B: Server, man! My server. It is a far more pleasing term than waiter, do you not think?
R: Nnnnnnnghh...Yes?
B: Quite so. Now, onto the specifics. Gaston asked if I would like anything to drink.
R: I see you selected the claret, Monsieur, a very fine-
B: Never mind all that. He should have asked me if I wanted anything to drink *at all*.
R: I see. Erm, can one have gradations of wanting a drink?
B: It is the correct manner of address. A server must ask whether a client desires something at all, see to it in future. Now, onto this menu; what constitutes it?
R: The finest ingredients I could source here in Paris, I can assure-
B: Yes yes, I mean what's the menu made from?
R: Some...paper?
B: Indeed. Is there no way you could introduce some method of making it slippery to the touch?
R: I had never really considered it, monsieur.
B: You have to prepare it so that you can wipe it clean and reuse it, should I spill some of my viands thereupon. Some sort of lacquer would suffice.
R: You desire I should varnish my menus?
B: Excellent. Either that or use some cured intestine wall, it's up to you. So long as it's sort of slippery.
R: But, monsieur, our menu changes every day, there is no need to encase it in a transparent gloss. Our chef spends much thought and care on creating a unique menu each morning.
B: Not any more he won't, you'll use this one.

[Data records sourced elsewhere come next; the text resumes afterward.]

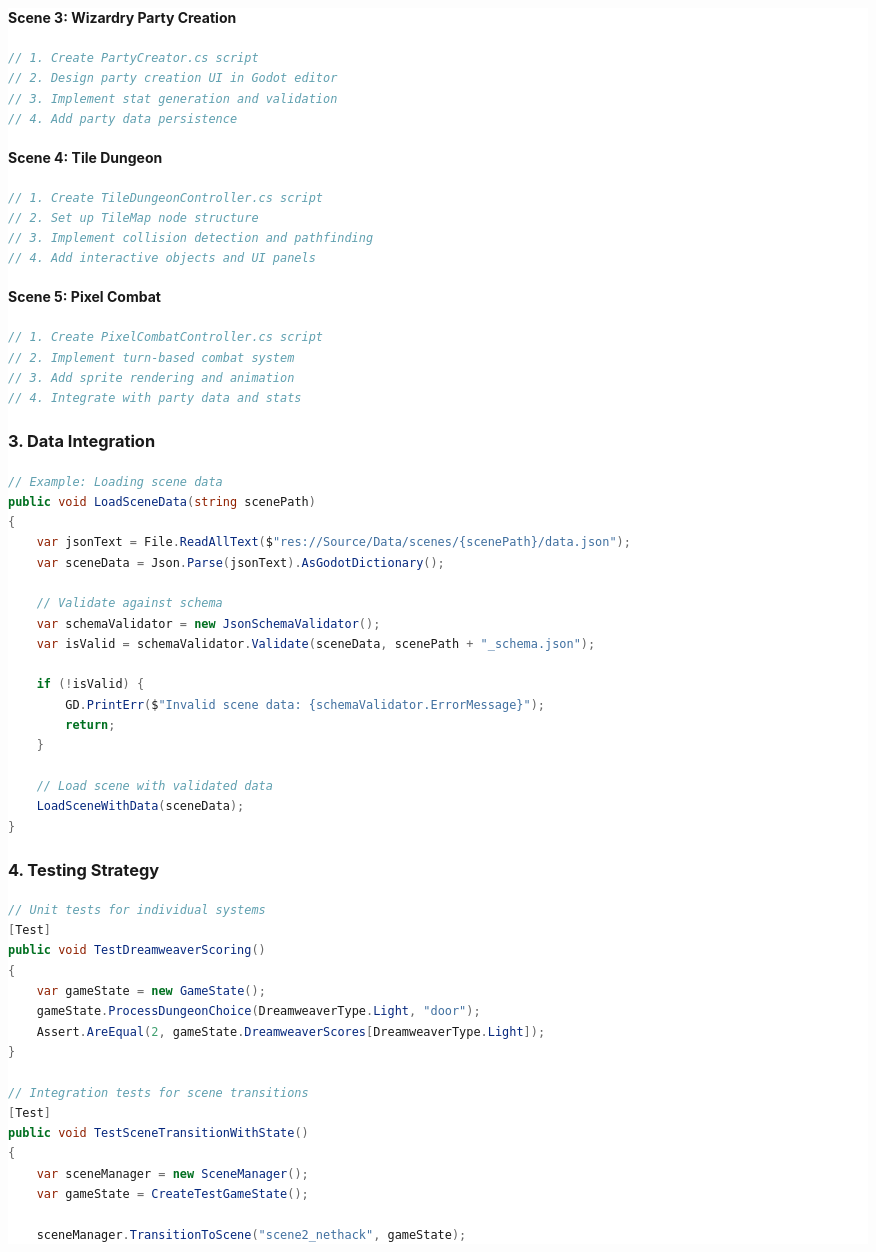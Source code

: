 #### Scene 3: Wizardry Party Creation
```csharp
// 1. Create PartyCreator.cs script
// 2. Design party creation UI in Godot editor
// 3. Implement stat generation and validation
// 4. Add party data persistence
```

#### Scene 4: Tile Dungeon
```csharp
// 1. Create TileDungeonController.cs script
// 2. Set up TileMap node structure
// 3. Implement collision detection and pathfinding
// 4. Add interactive objects and UI panels
```

#### Scene 5: Pixel Combat
```csharp
// 1. Create PixelCombatController.cs script
// 2. Implement turn-based combat system
// 3. Add sprite rendering and animation
// 4. Integrate with party data and stats
```

### 3. Data Integration
```csharp
// Example: Loading scene data
public void LoadSceneData(string scenePath)
{
    var jsonText = File.ReadAllText($"res://Source/Data/scenes/{scenePath}/data.json");
    var sceneData = Json.Parse(jsonText).AsGodotDictionary();

    // Validate against schema
    var schemaValidator = new JsonSchemaValidator();
    var isValid = schemaValidator.Validate(sceneData, scenePath + "_schema.json");

    if (!isValid) {
        GD.PrintErr($"Invalid scene data: {schemaValidator.ErrorMessage}");
        return;
    }

    // Load scene with validated data
    LoadSceneWithData(sceneData);
}
```

### 4. Testing Strategy
```csharp
// Unit tests for individual systems
[Test]
public void TestDreamweaverScoring()
{
    var gameState = new GameState();
    gameState.ProcessDungeonChoice(DreamweaverType.Light, "door");
    Assert.AreEqual(2, gameState.DreamweaverScores[DreamweaverType.Light]);
}

// Integration tests for scene transitions
[Test]
public void TestSceneTransitionWithState()
{
    var sceneManager = new SceneManager();
    var gameState = CreateTestGameState();

    sceneManager.TransitionToScene("scene2_nethack", gameState);
```
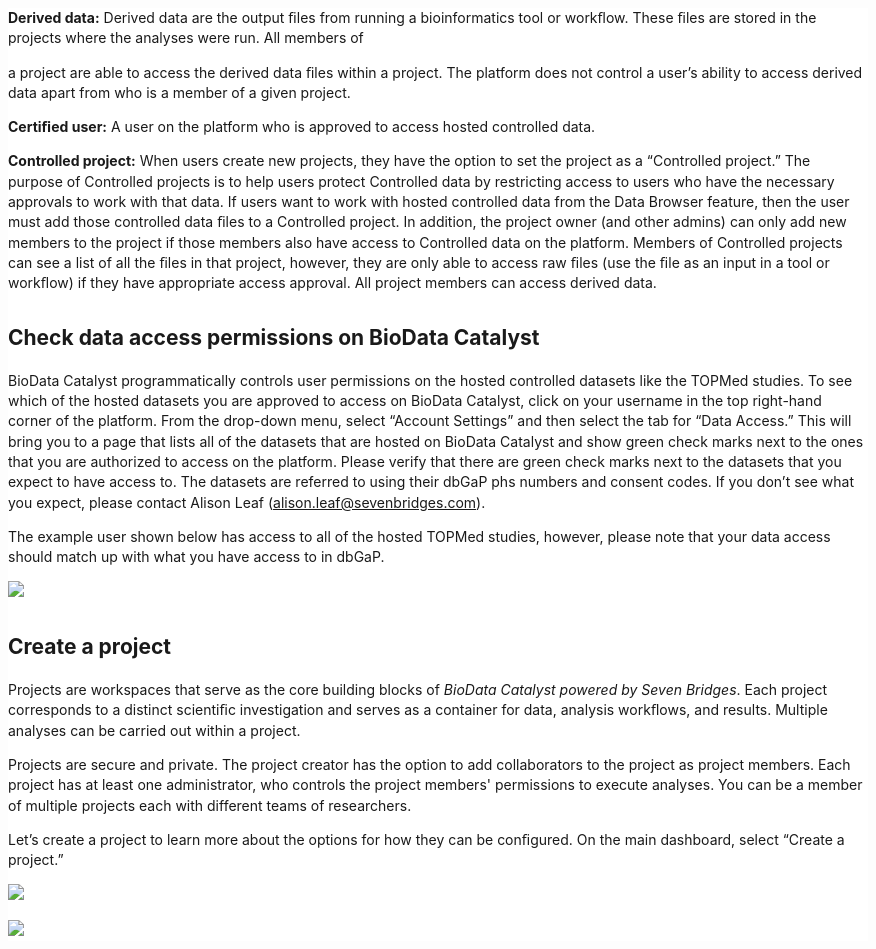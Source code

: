 **Derived data:** Derived data are the output ﬁles from running a bioinformatics tool or workﬂow. These ﬁles are stored in the projects where the analyses were run. All members of

a project are able to access the derived data ﬁles within a project. The platform does not control a user’s ability to access derived data apart from who is a member of a given project.

**Certiﬁed user:** A user on the platform who is approved to access hosted controlled data.

**Controlled project:** When users create new projects, they have the option to set the project as a “Controlled project.” The purpose of Controlled projects is to help users protect Controlled data by restricting access to users who have the necessary approvals to work with that data. If users want to work with hosted controlled data from the Data Browser feature, then the user must add those controlled data ﬁles to a Controlled project. In addition, the project owner \(and other admins\) can only add new members to the project if those members also have access to Controlled data on the platform. Members of Controlled projects can see a list of all the ﬁles in that project, however, they are only able to access raw ﬁles \(use the ﬁle as an input in a tool or workﬂow\) if they have appropriate access approval. All project members can access derived data.

## Check data access permissions on BioData Catalyst

BioData Catalyst programmatically controls user permissions on the hosted controlled datasets like the TOPMed studies. To see which of the hosted datasets you are approved to access on BioData Catalyst, click on your username in the top right-hand corner of the platform. From the drop-down menu, select “Account Settings” and then select the tab for “Data Access.” This will bring you to a page that lists all of the datasets that are hosted on BioData Catalyst and show green check marks next to the ones that you are authorized to access on the platform. Please verify that there are green check marks next to the datasets that you expect to have access to. The datasets are referred to using their dbGaP phs numbers and consent codes. If you don’t see what you expect, please contact Alison Leaf \([alison.leaf@sevenbridges.com](mailto:alison.leaf@sevenbridges.com)\).

The example user shown below has access to all of the hosted TOPMed studies, however, please note that your data access should match up with what you have access to in dbGaP.

![](../../.gitbook/assets/6.jpeg)

## Create a project

Projects are workspaces that serve as the core building blocks of _BioData Catalyst powered by Seven Bridges_. Each project corresponds to a distinct scientiﬁc investigation and serves as a container for data, analysis workﬂows, and results. Multiple analyses can be carried out within a project.

Projects are secure and private. The project creator has the option to add collaborators to the project as project members. Each project has at least one administrator, who controls the project members' permissions to execute analyses. You can be a member of multiple projects each with different teams of researchers.

Let’s create a project to learn more about the options for how they can be conﬁgured. On the main dashboard, select “Create a project.”

![](../../.gitbook/assets/7.jpeg)

![](../../.gitbook/assets/bdc-5-panel-.png)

R: Very well. We shall take all your observations on board. Now, monsieur, are you ready to order?
B: Order? Are you insane, man?
R: You have been perusing the menu some time, monsieur, I thought perhaps you had made a decision, but I am of course happy to leave you to read it further.
B: I've read it. Oh, yes, I've read the bloody thing. But I can't see the pictures.
R: It...it may be because there are none, monsieur.
B: I fear it may well. So, let's not waste any time. Here's a pen, draw me some.
R: Monsieur?
B: Illustrate the menu. Here, where it says, Poulet des Basques, I want you to draw it.
R: But monsieur knows what Poulet des Basques looks like.
B: Not this precise one. Get sketching, pally.
R: Well, I hardly...Very well [scratchy nib sounds]. There. I fear the actual dish shall resemble it only slightly.
B: Of course, that's how I want it. Now, colour it in....No, not like that! Do it too much. Do the yellows so they look like greens, the greens so they approach blues, and the reds so they look like the six suns exploding in your eyelids. There, now we are finally edging towards a real restaurant experience. I shall have the veal, get to it.
R: I regret not, monsieur.
B: Why the devil not?
R: Because it is now one minute past two. We stop serving this menu at two o'clock precisely. We start again at four fifteen, but for now I can't serve you.
B: Can I get no sustenance at all?
R: Well, you can order something off the kids' menu, and eat it in the lobby. Oh, but we do have a special early bird late lunch super saver deal especially for eminent lawyers and essayists.
B: Wonderful, I shall have that.
R: You can't, it's Sunday. You can have some crisps. Twenty francs...it's a meal deal with a bottle of chateau Boncourt. Except we've not got any. But you still have to pay the same. And sit in the back by the bins.
B: You, monsieur, are a huge, bloody great....genius! I love this establishment. I shall sing your praises all over Paris.
R: Very good, monsieur.
B: Oh, and those ugly scarlet caps you make the servers wear? See if you can construct them from a material that irritates the scalp and makes them sweat into the food, will you?
R: Way ahead of you, Jean. Now, get out. And don't you dare touch that bowl of mints, it's for decoration only.